'Skills revolution' poses dilemma for universities, says Tony Tysome
The Government this week signalled a cultural revolution in higher education as it unveiled its plans for reskilling the nation.
But in the week in which the Government published its response to the Leitch report on skills and moved to give further education colleges the unprecedented power to award higher education qualifications, universities faced a clear choice: embrace the £5 billion skills agenda or leave it to colleges and the private sector.
Some commentators suggested that nothing short of a revolution would be required if higher education were to deliver on Lord Leitch's target of degree-level qualifications for at least 40 per cent of all adults by 2020, compared with under one third today.
Richard Brown, chief executive of the Council for Industry and Higher Education, said that a revolution was needed to support the development of higher education courses designed to meet the skills needs of employers and employees. "It has to be realised this is a different kind of higher education. It is the greatest challenge facing universities and business and industry in a generation," Mr Brown said.
"Many vice-chancellors are saying that this is all too high-risk. If they decide to take that position, then the private sector will continue to take this market. Universities have to decide how much of a loss that would be."
Les Ebdon, vice-chancellor of Bedfordshire University and chairman of Campaigning for Mainstream Universities, said the Leitch agenda "will require a huge culture change", but added that universities had a "significant role" to play.
Secretary of State for Innovation, Universities and Skills John Denham said this week that he wanted a "skills revolution", with employers dictating the terms. Employers will be given the "purchasing power to shape what our country supplies by way of skills and qualifications". But the investment required would "far exceed the Government's direct contribution."
A Universities UK spokesman commented: "We have expressed concern that there is as yet little evidence that employers have an appetite to pay in the future for what they do not have to pay for at present - particularly at degree level and above."
In a further challenge to universities, the Further Education Bill, which will give colleges the power to award their own foundation degrees, had its third reading in Parliament last week and is expected to reach the statute books shortly.
Currently, foundation degrees must be validated by universities. But the reforms allow colleges to go into competition with universities and will give them a major role in delivering the qualification to an expected 100,000 students by 2010. Julian Gravatt, director of funding and development for the Association of Colleges, argued that giving colleges foundation degree awarding powers would force universities to respond to the skills agenda.
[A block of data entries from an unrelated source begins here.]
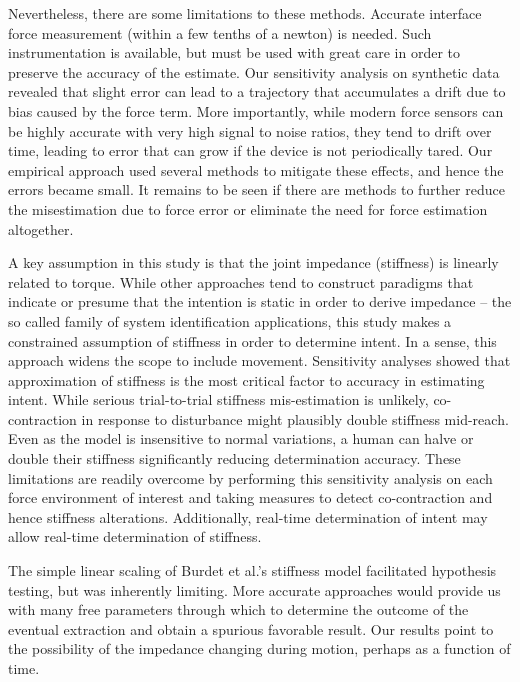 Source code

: Nevertheless, there are some limitations to these methods. Accurate interface force measurement (within a few tenths of a newton) is needed. Such instrumentation is available, but must be used with great care in order to preserve the accuracy of the estimate. Our sensitivity analysis on synthetic data revealed that slight error can lead to a trajectory that accumulates a drift due to bias caused by the force term. More importantly, while modern force sensors can be highly accurate with very high signal to noise ratios, they tend to drift over time, leading to error that can grow if the device is not periodically tared. Our empirical approach used several methods to mitigate these effects, and hence the errors became small. It remains to be seen if there are methods to further reduce the misestimation due to force error or eliminate the need for force estimation altogether.  

A key assumption in this study is that the joint impedance (stiffness) is linearly related to torque. While other approaches tend to construct paradigms that indicate or presume that the intention is static in order to derive impedance -- the so called family of system identification applications, this study makes a constrained assumption of stiffness in order to determine intent. In a sense, this approach widens the scope to include movement. Sensitivity analyses showed that approximation of stiffness is the most critical factor to accuracy in estimating intent. While serious trial-to-trial stiffness mis-estimation is unlikely, co-contraction in response to disturbance might plausibly double stiffness mid-reach. Even as the model is insensitive to normal variations, a human can halve or double their stiffness \cite{franklin2007endpoint} significantly reducing determination accuracy. These limitations are readily overcome by performing this sensitivity analysis on each force environment of interest and taking measures to detect co-contraction and hence stiffness alterations. Additionally, real-time determination of intent may allow real-time determination of stiffness.

The simple linear scaling of Burdet et al.'s stiffness model \cite{burdet2006stability} facilitated hypothesis testing, but was inherently limiting. More accurate approaches would provide us with many free parameters through which to determine the outcome of the eventual extraction and obtain a spurious favorable result. Our results point to the possibility of the impedance changing during motion, perhaps as a function of time. 

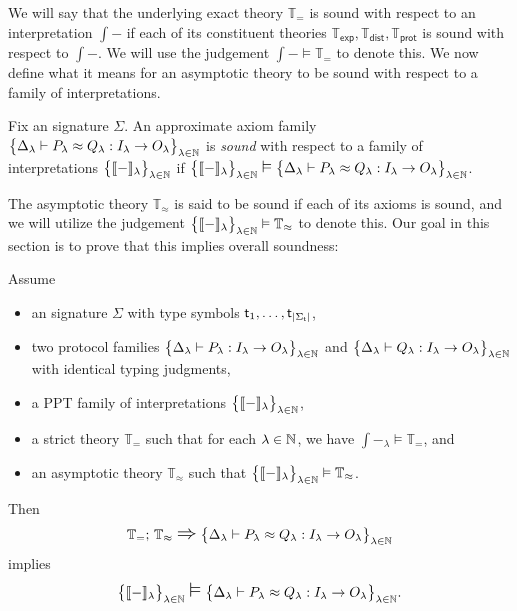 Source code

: We will say that the underlying exact \ipdl theory $\mathbb{T}_=$ is sound with respect to an interpretation $\int{-}$ if each of its constituent theories $\mathbb{T}_\mathsf{exp}, \mathbb{T}_\mathsf{dist}, \mathbb{T}_\mathsf{prot}$ is sound with respect to $\int{-}$. We will use the judgement $\int{-} \vDash \mathbb{T}_=$ to denote this. We now define what it means for an asymptotic theory to be sound with respect to a family of interpretations.

\begin{definition}
Fix an \ipdl signature $\Sigma$. An approximate axiom family $\big\{\Delta_\lambda \vdash P_\lambda \approx Q_\lambda : I_\lambda \to O_\lambda\big\}_{\lambda \in \mathbb{N}}$ is \emph{sound} with respect to a family of interpretations $\big\{\llbracket - \rrbracket_\lambda\big\}_{\lambda \in \mathbb{N}}$ if $\big\{\int{-}_\lambda\big\}_{\lambda \in \nat} \; \mathlarger{\mathlarger{\vDash}} \; \big\{\Delta_\lambda \vdash P_\lambda \approx Q_\lambda : I_\lambda \to O_\lambda\big\}_{\lambda \in \nat}$.
\end{definition}

\noindent The asymptotic \ipdl theory $\mathbb{T}_\approx$ is said to be sound if each of its axioms is sound, and we will utilize the judgement $\big\{\llbracket - \rrbracket_\lambda\big\}_{\lambda \in \mathbb{N}} \vDash \mathbb{T}_\approx$ to denote this. Our goal in this section is to prove that this implies overall soundness:

\begin{theorem}\label{thm:main}
Assume
\begin{itemize}
\item an \ipdl signature $\Sigma$ with type symbols $\mathsf{t}_1,\ldots,\mathsf{t}_{|\Sigma_\mathsf{t}|}$,

\item two protocol families $\big\{\Delta_\lambda \vdash P_\lambda : I_\lambda \to O_\lambda\big\}_{\lambda \in \mathbb{N}}$ and $\big\{\Delta_\lambda \vdash Q_\lambda : I_\lambda \to O_\lambda\big\}_{\lambda \in \mathbb{N}}$ with identical typing judgments,

\item a PPT family of interpretations $\big\{\llbracket - \rrbracket_\lambda\big\}_{\lambda \in \mathbb{N}}$,

\item a strict \ipdl theory $\mathbb{T}_=$ such that for each $\lambda \in \mathbb{N}$, we have $\int{-}_\lambda \vDash \mathbb{T}_=$, and

\item an asymptotic \ipdl theory $\mathbb{T}_\approx$ such that $\big\{\llbracket - \rrbracket_\lambda\big\}_{\lambda \in \mathbb{N}} \vDash \mathbb{T}_\approx$.
\end{itemize}
Then
\[ \mathbb{T}_=; \, \mathbb{T}_\approx \; \mathlarger{\mathlarger{\Rightarrow}} \; \big\{\Delta_\lambda \vdash P_\lambda \approx Q_\lambda : I_\lambda \to O_\lambda\big\}_{\lambda \in \nat}
\]  
implies
\[\big\{\int{-}_\lambda\big\}_{\lambda \in \nat} \; \mathlarger{\mathlarger{\vDash}} \; \big\{\Delta_\lambda \vdash P_\lambda \approx Q_\lambda : I_\lambda \to O_\lambda\big\}_{\lambda \in \nat}.\]
\end{theorem}

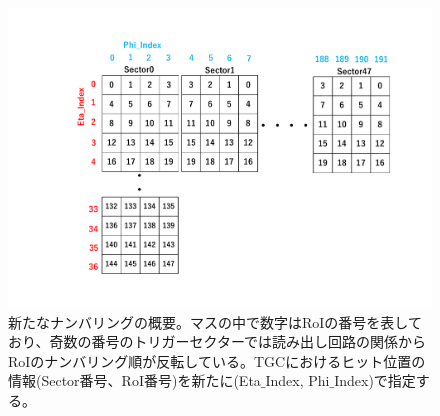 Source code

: \begin{figure}[tb]
  \centering
  \hspace*{-1cm}
  \includegraphics[clip, width=14cm]{fig/4/new_numbering.pdf}
  \caption{新たなナンバリングの概要。マスの中で数字はRoIの番号を表しており、奇数の番号のトリガーセクターでは読み出し回路の関係からRoIのナンバリング順が反転している。TGCにおけるヒット位置の情報(Sector番号、RoI番号)を新たに(Eta$\_$Index, Phi$\_$Index)で指定する。}
  \label{fig:newnumbering}
\end{figure}



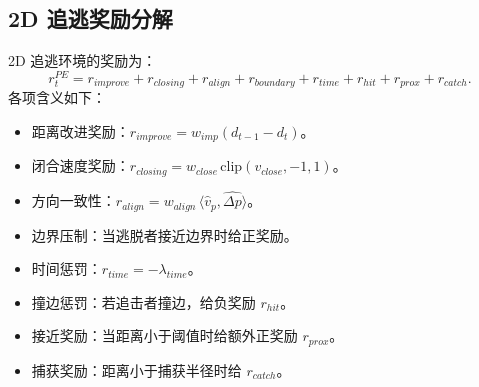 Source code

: \documentclass[11pt]{article}
\begin{document}
\subsection{2D 追逃奖励分解}
2D 追逃环境的奖励为：
\begin{equation}
 r_t^{PE} = r_{improve} + r_{closing} + r_{align} + r_{boundary} + r_{time} + r_{hit} + r_{prox} + r_{catch}.
\end{equation}
各项含义如下：
\begin{itemize}
  \item 距离改进奖励：$r_{improve} = w_{imp} (d_{t-1} - d_t)$。
  \item 闭合速度奖励：$r_{closing} = w_{close}\,\text{clip}(v_{close}, -1, 1)$。
  \item 方向一致性：$r_{align} = w_{align}\,\langle \hat{v}_p, \hat{\Delta p}\rangle$。
  \item 边界压制：当逃脱者接近边界时给正奖励。
  \item 时间惩罚：$r_{time}=-\lambda_{time}$。
  \item 撞边惩罚：若追击者撞边，给负奖励 $r_{hit}$。
  \item 接近奖励：当距离小于阈值时给额外正奖励 $r_{prox}$。
  \item 捕获奖励：距离小于捕获半径时给 $r_{catch}$。
\end{itemize}
\end{document}
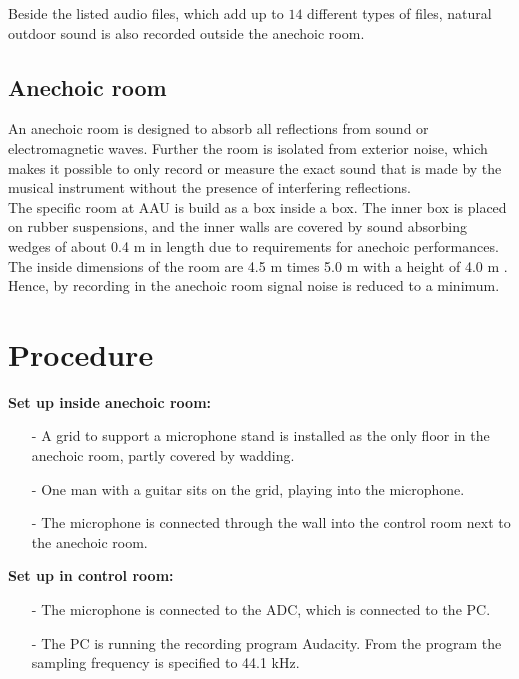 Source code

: Beside the listed audio files, which add up to $14$ different types of files, natural outdoor sound is also recorded outside the anechoic room.

\subsection{Anechoic room} 
An anechoic room is designed to absorb all reflections from sound or electromagnetic waves. Further the room is isolated from exterior noise, which makes it possible to only record or measure the exact sound that is made by the musical instrument without the presence of interfering reflections. \\ The specific room at AAU is build as a box inside a box. The inner box is placed on rubber suspensions, and the inner walls are covered by sound absorbing wedges of about 0.4 m in length due to requirements for anechoic performances. The inside dimensions of the room are 4.5 m times 5.0 m with a height of 4.0 m \cite{anechoic}.\\
Hence, by recording in the anechoic room signal noise is reduced to a minimum.

\section{Procedure}
\textbf{Set up inside anechoic room:}\\
\begin{itemize}
\item[-] A grid to support a microphone stand is installed as the only floor in the anechoic room, partly covered by wadding. 
\item[-] One man with a guitar sits on the grid, playing into the microphone. 
\item[-] The microphone is connected through the wall into the control room next to the anechoic room. 
\end{itemize}   
\textbf{Set up in control room: }
\begin{itemize}
\item[-] The microphone is connected to the ADC, which is connected to the PC.
\item[-] The PC is running the recording program Audacity. From the program the sampling frequency is specified to 44.1 kHz.     
\end{itemize}


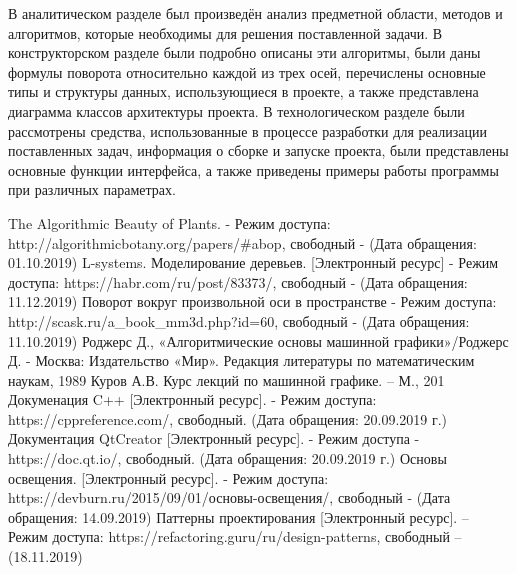 \documentclass[54pt, a4paper]{article}
\begin{document}
	В аналитическом разделе был произведён анализ предметной области, методов и алгоритмов, которые необходимы для решения поставленной задачи. В конструкторском разделе были подробно описаны эти алгоритмы, были даны формулы поворота относительно каждой из трех осей, перечислены основные типы и структуры данных, использующиеся в проекте, а также представлена диаграмма классов архитектуры проекта. В технологическом разделе были рассмотрены средства, использованные в процессе разработки для реализации поставленных задач, информация о сборке и запуске проекта, были представлены основные функции интерфейса, а также приведены примеры
	работы программы при различных параметрах.
	\addto{}
	\newpage
	
    \begin{thebibliography}{9}
     The Algorithmic Beauty of Plants. - Режим доступа: http://algorithmicbotany.org/papers/\#abop, свободный - (Дата обращения: 01.10.2019)
     L-systems. Моделирование деревьев. [Электронный ресурс] - Режим доступа: https://habr.com/ru/post/83373/, свободный - (Дата обращения: 11.12.2019)
     Поворот вокруг произвольной оси в пространстве - Режим доступа: http://scask.ru/a\_book\_mm3d.php?id=60,  свободный - (Дата обращения: 11.10.2019)
   	Роджерс Д., «Алгоритмические основы машинной графики»/Роджерс Д.
   	- Москва: Издательство «Мир». Редакция литературы по математическим наукам,
   	1989
   	Куров А.В. Курс лекций по машинной графике. – М., 201
     Докуменация C++ [Электронный ресурс]. - Режим доступа: https://cppreference.com/, свободный. (Дата обращения: 20.09.2019 г.)
     Документация QtCreator [Электронный ресурс]. - Режим доступа - https://doc.qt.io/, свободный. (Дата обращения: 20.09.2019 г.) 
	 Основы освещения. [Электронный ресурс]. - Режим доступа: https://devburn.ru/2015/09/01/основы-освещения/, свободный  - (Дата обращения: 14.09.2019)    
	 Паттерны проектирования [Электронный ресурс]. – Режим доступа: https://refactoring.guru/ru/design-patterns, свободный –
	(18.11.2019)
\end{thebibliography}
    
\end{document}

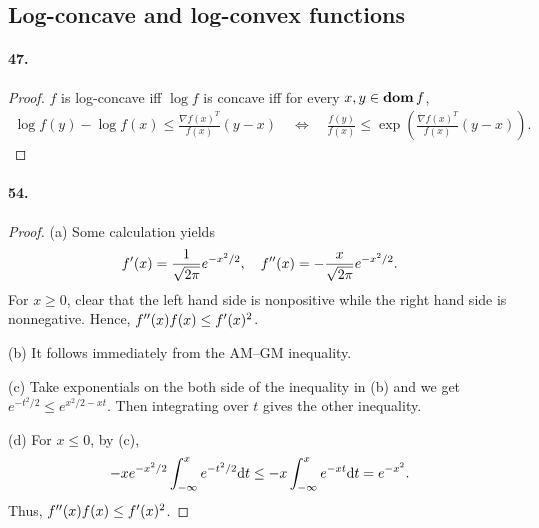 \subsection{Log-concave and log-convex functions}
  \paragraph{47.}
  \begin{proof}
    $f$ is log-concave iff $\log f$ is concave iff for every $x,y\in\operatorname{\mathbf{dom}} f$,
    \begin{align*}
      \log f(y)-\log f(x)\le \frac{\nabla f(x)^T}{f(x)}(y-x) 
      \quad\Longleftrightarrow\quad
      \frac{f(y)}{f(x)} \le \exp\left(\frac{\nabla f(x)^T}{f(x)}(y-x)\right).
    \end{align*}
  \end{proof}
  
  \paragraph{54.}
  \begin{proof}
    (a) Some calculation yields
    \[
      f^\prime(x)=\frac{1}{\sqrt{2\pi}}e^{-x^2/2},\quad
      f^{\prime\prime}(x)=-\frac{x}{\sqrt{2\pi}}e^{-x^2/2}.
    \]
    For $x\ge 0$, clear that the left hand side is nonpositive while the right
    hand side is nonnegative. Hence, $f^{\prime\prime}(x)f(x)\le f^\prime(x)^2$.\par
    (b) It follows immediately from the AM–GM inequality.\par
    (c) Take exponentials on the both side of the inequality in (b) and we get
    $e^{-t^2/2}\le e^{x^2/2-xt}$. Then integrating over $t$ gives the other
    inequality.\par
    (d) For $x\le 0$, by (c),
    \[
      -xe^{-x^2/2}\int_{-\infty}^xe^{-t^2/2}\mathrm{d} t
      \le -x\int_{-\infty}^xe^{-xt}\mathrm{d} t
      = e^{-x^2}.
    \]
    Thus, $f^{\prime\prime}(x)f(x)\le f^\prime(x)^2$.
  \end{proof}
"It puts universities on their guard to sharpen up their act and not be too complacent about their position," he said.
Baroness Blackstone, vice-chancellor of Greenwich University and former Higher Education Minister, said that she was firmly opposed to the change.
"Universities and colleges have different missions, and those missions should not be muddled up. Further education is a very important sector, and the Leitch agenda represents a huge challenge for it. But it should not resort to mission-drift."
Baroness Blackstone said that Leitch's 40 per cent adult-participation target would prove "very demanding" and could turn out to be unrealistic.
The Government's response to the Leitch report was due to be announced after The Times Higher went to press.